<<<<
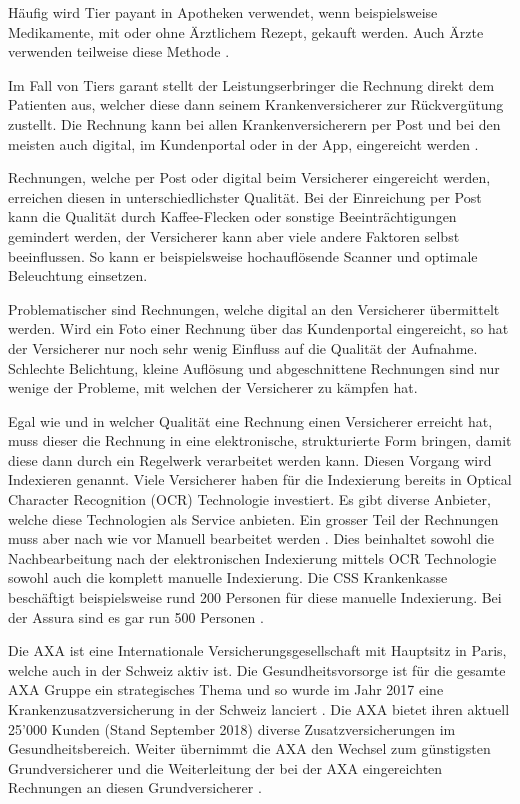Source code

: \documentclass[12pt, twoside]{extarticle}
\begin{document}
Häufig wird Tier payant in Apotheken verwendet, wenn beispielsweise Medikamente, mit oder ohne Ärztlichem Rezept, gekauft werden. Auch Ärzte verwenden teilweise diese Methode .

Im Fall von Tiers garant stellt der Leistungserbringer die Rechnung direkt dem Patienten aus, welcher diese dann seinem Krankenversicherer zur Rückvergütung zustellt. Die Rechnung kann bei allen Krankenversicherern per Post und bei den meisten auch digital, im Kundenportal oder in der App, eingereicht werden \cite{EidgenossischesDepartementdesInnern2017FaktenblattVergutungssysteme}.

Rechnungen, welche per Post oder digital beim Versicherer eingereicht werden, erreichen diesen in unterschiedlichster Qualität. Bei der Einreichung per Post kann die Qualität durch Kaffee-Flecken oder sonstige Beeinträchtigungen gemindert werden, der Versicherer kann aber viele andere Faktoren selbst beeinflussen. So kann er beispielsweise hochauflösende Scanner und optimale Beleuchtung einsetzen.

Problematischer sind Rechnungen, welche digital an den Versicherer übermittelt werden. Wird ein Foto einer Rechnung über das Kundenportal eingereicht, so hat der Versicherer nur noch sehr wenig Einfluss auf die Qualität der Aufnahme. Schlechte Belichtung, kleine Auflösung und abgeschnittene Rechnungen sind nur wenige der Probleme, mit welchen der Versicherer zu kämpfen hat.

Egal wie und in welcher Qualität eine Rechnung einen Versicherer erreicht hat, muss dieser die Rechnung in eine elektronische, strukturierte Form bringen, damit diese dann durch ein Regelwerk verarbeitet werden kann. Diesen Vorgang wird Indexieren genannt. Viele Versicherer haben für die Indexierung bereits in Optical Character Recognition (OCR) Technologie investiert. Es gibt diverse Anbieter, welche diese Technologien als Service anbieten. Ein grosser Teil der Rechnungen muss aber nach wie vor Manuell bearbeitet werden . Dies beinhaltet sowohl die Nachbearbeitung nach der elektronischen Indexierung mittels OCR Technologie sowohl auch die komplett manuelle Indexierung. Die CSS Krankenkasse beschäftigt beispielsweise rund 200 Personen für diese manuelle Indexierung. Bei der Assura sind es gar run 500 Personen .

Die AXA ist eine Internationale Versicherungsgesellschaft mit Hauptsitz in Paris, welche auch in der Schweiz aktiv ist. Die Gesundheitsvorsorge ist für die gesamte AXA Gruppe ein strategisches Thema und so wurde im Jahr 2017 eine Krankenzusatzversicherung in der Schweiz lanciert \cite{finanzen.ch2017AxaGewinnen}. Die AXA bietet ihren aktuell 25'000 Kunden (Stand September 2018)  diverse Zusatzversicherungen im Gesundheitsbereich. Weiter übernimmt die AXA den Wechsel zum günstigsten Grundversicherer und die Weiterleitung der bei der AXA eingereichten Rechnungen an diesen Grundversicherer \cite{finanzen.ch2017AxaGewinnen}.
\end{document}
>>>>
▸ **Work item**: Copy these entries precisely and drop any picture.

▸ **Task answer**:
Source code

: \documentclass[12pt, twoside]{extarticle}
\begin{document}
Häufig wird Tier payant in Apotheken verwendet, wenn beispielsweise Medikamente, mit oder ohne Ärztlichem Rezept, gekauft werden. Auch Ärzte verwenden teilweise diese Methode .

Im Fall von Tiers garant stellt der Leistungserbringer die Rechnung direkt dem Patienten aus, welcher diese dann seinem Krankenversicherer zur Rückvergütung zustellt. Die Rechnung kann bei allen Krankenversicherern per Post und bei den meisten auch digital, im Kundenportal oder in der App, eingereicht werden \cite{EidgenossischesDepartementdesInnern2017FaktenblattVergutungssysteme}.

Rechnungen, welche per Post oder digital beim Versicherer eingereicht werden, erreichen diesen in unterschiedlichster Qualität. Bei der Einreichung per Post kann die Qualität durch Kaffee-Flecken oder sonstige Beeinträchtigungen gemindert werden, der Versicherer kann aber viele andere Faktoren selbst beeinflussen. So kann er beispielsweise hochauflösende Scanner und optimale Beleuchtung einsetzen.

Problematischer sind Rechnungen, welche digital an den Versicherer übermittelt werden. Wird ein Foto einer Rechnung über das Kundenportal eingereicht, so hat der Versicherer nur noch sehr wenig Einfluss auf die Qualität der Aufnahme. Schlechte Belichtung, kleine Auflösung und abgeschnittene Rechnungen sind nur wenige der Probleme, mit welchen der Versicherer zu kämpfen hat.

Egal wie und in welcher Qualität eine Rechnung einen Versicherer erreicht hat, muss dieser die Rechnung in eine elektronische, strukturierte Form bringen, damit diese dann durch ein Regelwerk verarbeitet werden kann. Diesen Vorgang wird Indexieren genannt. Viele Versicherer haben für die Indexierung bereits in Optical Character Recognition (OCR) Technologie investiert. Es gibt diverse Anbieter, welche diese Technologien als Service anbieten. Ein grosser Teil der Rechnungen muss aber nach wie vor Manuell bearbeitet werden . Dies beinhaltet sowohl die Nachbearbeitung nach der elektronischen Indexierung mittels OCR Technologie sowohl auch die komplett manuelle Indexierung. Die CSS Krankenkasse beschäftigt beispielsweise rund 200 Personen für diese manuelle Indexierung. Bei der Assura sind es gar run 500 Personen .

Die AXA ist eine Internationale Versicherungsgesellschaft mit Hauptsitz in Paris, welche auch in der Schweiz aktiv ist. Die Gesundheitsvorsorge ist für die gesamte AXA Gruppe ein strategisches Thema und so wurde im Jahr 2017 eine Krankenzusatzversicherung in der Schweiz lanciert \cite{finanzen.ch2017AxaGewinnen}. Die AXA bietet ihren aktuell 25'000 Kunden (Stand September 2018)  diverse Zusatzversicherungen im Gesundheitsbereich. Weiter übernimmt die AXA den Wechsel zum günstigsten Grundversicherer und die Weiterleitung der bei der AXA eingereichten Rechnungen an diesen Grundversicherer \cite{finanzen.ch2017AxaGewinnen}.
\end{document}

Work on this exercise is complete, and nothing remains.